------ Data section ------

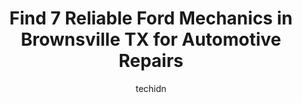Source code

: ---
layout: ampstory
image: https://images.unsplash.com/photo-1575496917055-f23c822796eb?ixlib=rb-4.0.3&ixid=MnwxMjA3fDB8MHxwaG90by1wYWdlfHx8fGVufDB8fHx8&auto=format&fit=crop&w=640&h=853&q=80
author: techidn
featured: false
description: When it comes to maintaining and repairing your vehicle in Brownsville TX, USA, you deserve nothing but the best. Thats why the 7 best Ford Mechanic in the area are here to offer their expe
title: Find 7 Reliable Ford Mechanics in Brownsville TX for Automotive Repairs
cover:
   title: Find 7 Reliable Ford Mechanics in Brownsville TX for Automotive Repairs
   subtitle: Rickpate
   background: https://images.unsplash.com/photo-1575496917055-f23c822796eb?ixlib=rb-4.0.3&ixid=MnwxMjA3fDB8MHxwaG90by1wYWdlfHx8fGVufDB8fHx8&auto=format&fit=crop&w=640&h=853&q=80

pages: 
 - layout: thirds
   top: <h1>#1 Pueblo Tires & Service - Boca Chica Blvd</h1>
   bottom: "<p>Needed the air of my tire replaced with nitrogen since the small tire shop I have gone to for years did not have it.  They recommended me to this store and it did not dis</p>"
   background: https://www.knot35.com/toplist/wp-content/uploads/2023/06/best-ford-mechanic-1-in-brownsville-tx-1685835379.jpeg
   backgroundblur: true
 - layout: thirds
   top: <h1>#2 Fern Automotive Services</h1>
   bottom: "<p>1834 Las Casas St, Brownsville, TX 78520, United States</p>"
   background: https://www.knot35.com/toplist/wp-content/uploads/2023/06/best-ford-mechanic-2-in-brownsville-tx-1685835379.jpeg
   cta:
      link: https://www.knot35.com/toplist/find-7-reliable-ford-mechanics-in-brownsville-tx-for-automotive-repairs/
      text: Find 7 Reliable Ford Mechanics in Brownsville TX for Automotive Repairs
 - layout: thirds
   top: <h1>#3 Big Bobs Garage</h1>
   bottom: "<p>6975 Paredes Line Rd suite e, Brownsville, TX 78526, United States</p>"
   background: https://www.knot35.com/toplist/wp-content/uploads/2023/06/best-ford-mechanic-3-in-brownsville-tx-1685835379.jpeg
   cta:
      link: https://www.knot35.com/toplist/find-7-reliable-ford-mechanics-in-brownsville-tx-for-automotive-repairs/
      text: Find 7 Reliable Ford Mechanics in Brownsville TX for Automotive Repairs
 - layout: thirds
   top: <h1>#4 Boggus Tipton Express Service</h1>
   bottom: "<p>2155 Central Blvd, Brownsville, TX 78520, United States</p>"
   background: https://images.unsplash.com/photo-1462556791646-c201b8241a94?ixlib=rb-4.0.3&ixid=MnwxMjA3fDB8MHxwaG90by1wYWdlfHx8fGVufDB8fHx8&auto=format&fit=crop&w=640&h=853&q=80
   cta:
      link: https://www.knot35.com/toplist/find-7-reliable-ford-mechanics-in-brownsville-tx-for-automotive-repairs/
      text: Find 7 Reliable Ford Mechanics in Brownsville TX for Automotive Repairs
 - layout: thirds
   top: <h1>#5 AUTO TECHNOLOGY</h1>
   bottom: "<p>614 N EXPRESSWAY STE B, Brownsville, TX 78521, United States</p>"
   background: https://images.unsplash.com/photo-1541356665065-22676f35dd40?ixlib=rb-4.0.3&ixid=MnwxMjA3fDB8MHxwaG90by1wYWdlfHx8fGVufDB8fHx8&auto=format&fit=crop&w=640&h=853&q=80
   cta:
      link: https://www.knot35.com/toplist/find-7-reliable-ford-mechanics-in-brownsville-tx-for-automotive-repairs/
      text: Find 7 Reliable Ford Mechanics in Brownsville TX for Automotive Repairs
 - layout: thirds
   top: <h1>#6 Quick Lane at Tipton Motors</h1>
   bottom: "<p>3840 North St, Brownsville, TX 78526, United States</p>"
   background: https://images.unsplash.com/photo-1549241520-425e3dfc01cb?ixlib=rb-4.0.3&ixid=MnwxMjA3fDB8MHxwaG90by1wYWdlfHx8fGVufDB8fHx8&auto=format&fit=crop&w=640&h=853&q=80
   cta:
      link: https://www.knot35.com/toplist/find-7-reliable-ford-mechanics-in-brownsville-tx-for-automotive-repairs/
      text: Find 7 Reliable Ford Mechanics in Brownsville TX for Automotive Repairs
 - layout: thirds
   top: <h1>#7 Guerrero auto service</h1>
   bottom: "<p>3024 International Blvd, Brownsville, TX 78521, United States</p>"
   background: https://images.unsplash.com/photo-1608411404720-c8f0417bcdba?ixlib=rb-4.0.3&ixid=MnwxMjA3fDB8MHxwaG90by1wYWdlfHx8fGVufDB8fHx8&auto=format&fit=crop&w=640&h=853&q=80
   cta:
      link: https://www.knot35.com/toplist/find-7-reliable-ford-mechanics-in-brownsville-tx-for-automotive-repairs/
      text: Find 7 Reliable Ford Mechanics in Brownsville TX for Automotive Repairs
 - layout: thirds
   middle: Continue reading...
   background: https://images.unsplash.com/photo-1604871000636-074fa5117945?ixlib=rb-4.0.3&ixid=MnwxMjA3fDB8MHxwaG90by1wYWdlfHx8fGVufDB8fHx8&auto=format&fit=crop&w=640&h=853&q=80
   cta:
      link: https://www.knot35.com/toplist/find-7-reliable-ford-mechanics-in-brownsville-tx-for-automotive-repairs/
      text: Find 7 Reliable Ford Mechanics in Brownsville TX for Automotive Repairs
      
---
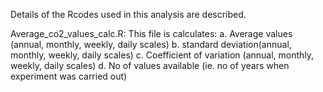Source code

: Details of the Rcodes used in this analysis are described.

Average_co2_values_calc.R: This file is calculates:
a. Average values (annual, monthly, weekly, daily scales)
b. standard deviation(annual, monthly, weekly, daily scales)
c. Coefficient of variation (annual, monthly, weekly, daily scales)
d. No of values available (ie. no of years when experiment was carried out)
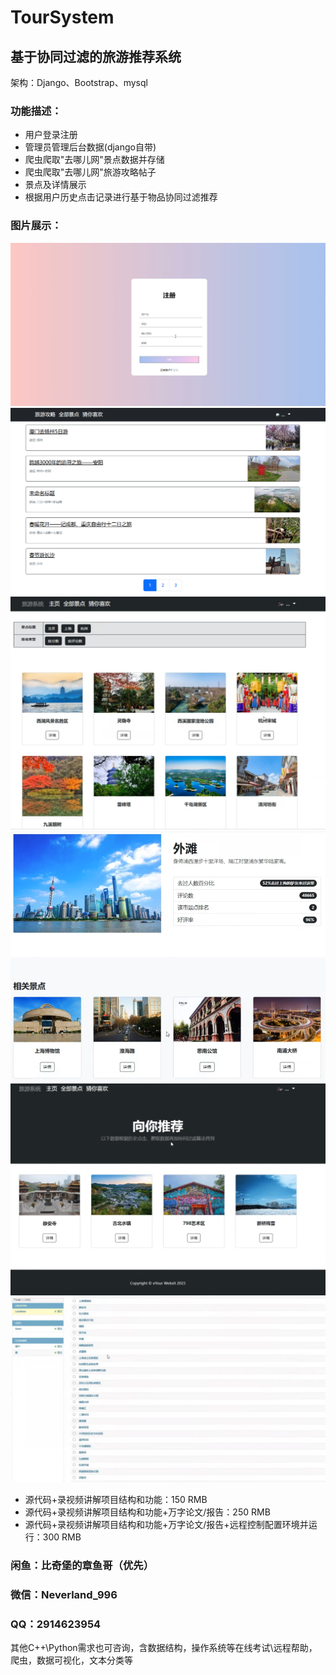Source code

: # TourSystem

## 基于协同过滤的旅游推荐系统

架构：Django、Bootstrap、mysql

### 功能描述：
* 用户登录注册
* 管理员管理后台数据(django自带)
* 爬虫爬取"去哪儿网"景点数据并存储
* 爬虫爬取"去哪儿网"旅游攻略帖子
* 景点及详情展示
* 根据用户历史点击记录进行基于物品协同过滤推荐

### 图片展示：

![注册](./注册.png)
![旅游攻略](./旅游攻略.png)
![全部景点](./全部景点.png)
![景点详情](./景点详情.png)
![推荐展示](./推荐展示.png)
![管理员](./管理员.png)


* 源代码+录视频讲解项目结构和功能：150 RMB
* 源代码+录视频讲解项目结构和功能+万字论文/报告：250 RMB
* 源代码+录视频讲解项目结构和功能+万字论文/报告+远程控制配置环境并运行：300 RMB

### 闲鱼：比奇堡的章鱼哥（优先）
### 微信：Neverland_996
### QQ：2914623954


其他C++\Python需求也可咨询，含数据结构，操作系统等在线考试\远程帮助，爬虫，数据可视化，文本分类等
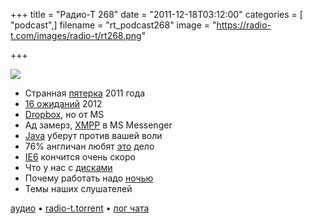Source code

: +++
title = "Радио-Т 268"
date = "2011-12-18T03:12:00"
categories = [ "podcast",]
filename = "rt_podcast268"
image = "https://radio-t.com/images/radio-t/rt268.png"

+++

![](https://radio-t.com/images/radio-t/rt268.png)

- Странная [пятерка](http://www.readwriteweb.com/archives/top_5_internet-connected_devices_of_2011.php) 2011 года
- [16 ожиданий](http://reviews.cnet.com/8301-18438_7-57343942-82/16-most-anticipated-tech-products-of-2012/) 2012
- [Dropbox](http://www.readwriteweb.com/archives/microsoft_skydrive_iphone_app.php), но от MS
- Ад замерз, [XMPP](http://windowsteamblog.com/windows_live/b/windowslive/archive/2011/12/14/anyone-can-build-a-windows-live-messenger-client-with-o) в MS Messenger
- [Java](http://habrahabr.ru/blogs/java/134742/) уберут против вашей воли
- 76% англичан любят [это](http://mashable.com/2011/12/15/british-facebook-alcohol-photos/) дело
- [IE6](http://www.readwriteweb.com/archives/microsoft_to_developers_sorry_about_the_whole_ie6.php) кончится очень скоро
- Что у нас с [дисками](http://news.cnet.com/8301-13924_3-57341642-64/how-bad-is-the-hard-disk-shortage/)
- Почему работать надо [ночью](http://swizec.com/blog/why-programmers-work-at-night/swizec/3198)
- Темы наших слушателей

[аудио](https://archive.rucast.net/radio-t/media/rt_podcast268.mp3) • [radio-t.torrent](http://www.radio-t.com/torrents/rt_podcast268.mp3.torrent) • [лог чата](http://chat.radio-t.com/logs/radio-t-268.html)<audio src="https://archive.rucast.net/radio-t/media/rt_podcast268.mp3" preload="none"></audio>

------

The answer is the lines above between the line holding "Central Blvd, Brownsville, TX" and the line holding "N EXPRESSWAY STE", inclusive, each written out exactly, and no others.

   bottom: "<p>2155 Central Blvd, Brownsville, TX 78520, United States</p>"
   background: https://images.unsplash.com/photo-1462556791646-c201b8241a94?ixlib=rb-4.0.3&ixid=MnwxMjA3fDB8MHxwaG90by1wYWdlfHx8fGVufDB8fHx8&auto=format&fit=crop&w=640&h=853&q=80
   cta:
      link: https://www.knot35.com/toplist/find-7-reliable-ford-mechanics-in-brownsville-tx-for-automotive-repairs/
      text: Find 7 Reliable Ford Mechanics in Brownsville TX for Automotive Repairs
 - layout: thirds
   top: <h1>#5 AUTO TECHNOLOGY</h1>
   bottom: "<p>614 N EXPRESSWAY STE B, Brownsville, TX 78521, United States</p>"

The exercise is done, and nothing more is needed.